BEGIN Record extracts
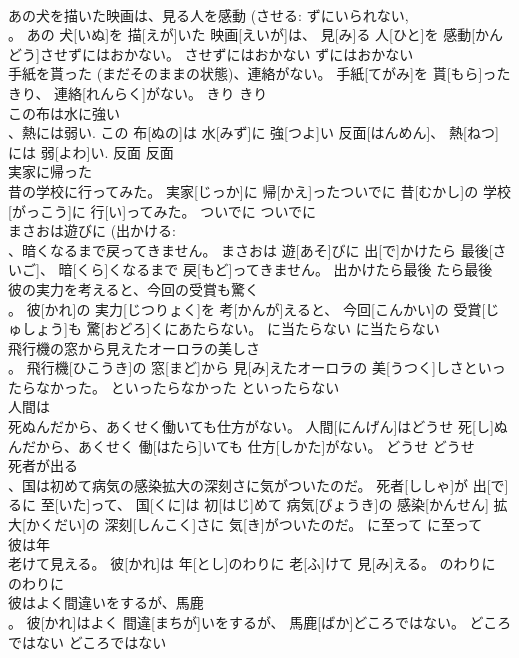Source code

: \documentclass[8pt]{extreport}
\begin{document}
\begin{CJK}{UTF8}{min}
\\	あの犬を描いた映画は、見る人を感動 (させる: ずにいられない, 
\\	。	あの 犬[いぬ]を 描[えが]いた 映画[えいが]は、 見[み]る 人[ひと]を 感動[かんどう]させずにはおかない。	させずにはおかない	ずにはおかない	
\\	手紙を貰った (まだそのままの状態)、連絡がない。	手紙[てがみ]を 貰[もら]ったきり、 連絡[れんらく]がない。	きり	きり	
\\	この布は水に強い 
\\	、熱には弱い.	この 布[ぬの]は 水[みず]に 強[つよ]い 反面[はんめん]、 熱[ねつ]には 弱[よわ]い.	反面	反面	
\\	実家に帰った 
\\	昔の学校に行ってみた。	実家[じっか]に 帰[かえ]ったついでに 昔[むかし]の 学校[がっこう]に 行[い]ってみた。	ついでに	ついでに	
\\	まさおは遊びに (出かける: 
\\	、暗くなるまで戻ってきません。	まさおは 遊[あそ]びに 出[で]かけたら 最後[さいご]、 暗[くら]くなるまで 戻[もど]ってきません。	出かけたら最後	たら最後	
\\	彼の実力を考えると、今回の受賞も驚く 
\\	。	彼[かれ]の 実力[じつりょく]を 考[かんが]えると、 今回[こんかい]の 受賞[じゅしょう]も 驚[おどろ]くにあたらない。	に当たらない	に当たらない	
\\	飛行機の窓から見えたオーロラの美しさ 
\\	。	飛行機[ひこうき]の 窓[まど]から 見[み]えたオーロラの 美[うつく]しさといったらなかった。	といったらなかった	といったらない	
\\	人間は 
\\	死ぬんだから、あくせく働いても仕方がない。	人間[にんげん]はどうせ 死[し]ぬんだから、あくせく 働[はたら]いても 仕方[しかた]がない。	どうせ	どうせ~	
\\	死者が出る 
\\	、国は初めて病気の感染拡大の深刻さに気がついたのだ。	死者[ししゃ]が 出[で]るに 至[いた]って、 国[くに]は 初[はじ]めて 病気[びょうき]の 感染[かんせん] 拡大[かくだい]の 深刻[しんこく]さに 気[き]がついたのだ。	に至って	に至って	
\\	彼は年 
\\	老けて見える。	彼[かれ]は 年[とし]のわりに 老[ふ]けて 見[み]える。	のわりに	のわりに	
\\	彼はよく間違いをするが、馬鹿 
\\	。	彼[かれ]はよく 間違[まちが]いをするが、 馬鹿[ばか]どころではない。	どころではない	どころではない	

\end{CJK}
\end{document}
END Record extracts
What is expected
Please transcribe every record above exactly as written, leaving out the pictures.

Result of this exercise
Source code

: \documentclass[8pt]{extreport}
\begin{document}
\begin{CJK}{UTF8}{min}
\\	あの犬を描いた映画は、見る人を感動 (させる: ずにいられない, 
\\	。	あの 犬[いぬ]を 描[えが]いた 映画[えいが]は、 見[み]る 人[ひと]を 感動[かんどう]させずにはおかない。	させずにはおかない	ずにはおかない	
\\	手紙を貰った (まだそのままの状態)、連絡がない。	手紙[てがみ]を 貰[もら]ったきり、 連絡[れんらく]がない。	きり	きり	
\\	この布は水に強い 
\\	、熱には弱い.	この 布[ぬの]は 水[みず]に 強[つよ]い 反面[はんめん]、 熱[ねつ]には 弱[よわ]い.	反面	反面	
\\	実家に帰った 
\\	昔の学校に行ってみた。	実家[じっか]に 帰[かえ]ったついでに 昔[むかし]の 学校[がっこう]に 行[い]ってみた。	ついでに	ついでに	
\\	まさおは遊びに (出かける: 
\\	、暗くなるまで戻ってきません。	まさおは 遊[あそ]びに 出[で]かけたら 最後[さいご]、 暗[くら]くなるまで 戻[もど]ってきません。	出かけたら最後	たら最後	
\\	彼の実力を考えると、今回の受賞も驚く 
\\	。	彼[かれ]の 実力[じつりょく]を 考[かんが]えると、 今回[こんかい]の 受賞[じゅしょう]も 驚[おどろ]くにあたらない。	に当たらない	に当たらない	
\\	飛行機の窓から見えたオーロラの美しさ 
\\	。	飛行機[ひこうき]の 窓[まど]から 見[み]えたオーロラの 美[うつく]しさといったらなかった。	といったらなかった	といったらない	
\\	人間は 
\\	死ぬんだから、あくせく働いても仕方がない。	人間[にんげん]はどうせ 死[し]ぬんだから、あくせく 働[はたら]いても 仕方[しかた]がない。	どうせ	どうせ~	
\\	死者が出る 
\\	、国は初めて病気の感染拡大の深刻さに気がついたのだ。	死者[ししゃ]が 出[で]るに 至[いた]って、 国[くに]は 初[はじ]めて 病気[びょうき]の 感染[かんせん] 拡大[かくだい]の 深刻[しんこく]さに 気[き]がついたのだ。	に至って	に至って	
\\	彼は年 
\\	老けて見える。	彼[かれ]は 年[とし]のわりに 老[ふ]けて 見[み]える。	のわりに	のわりに	
\\	彼はよく間違いをするが、馬鹿 
\\	。	彼[かれ]はよく 間違[まちが]いをするが、 馬鹿[ばか]どころではない。	どころではない	どころではない	

\end{CJK}
\end{document}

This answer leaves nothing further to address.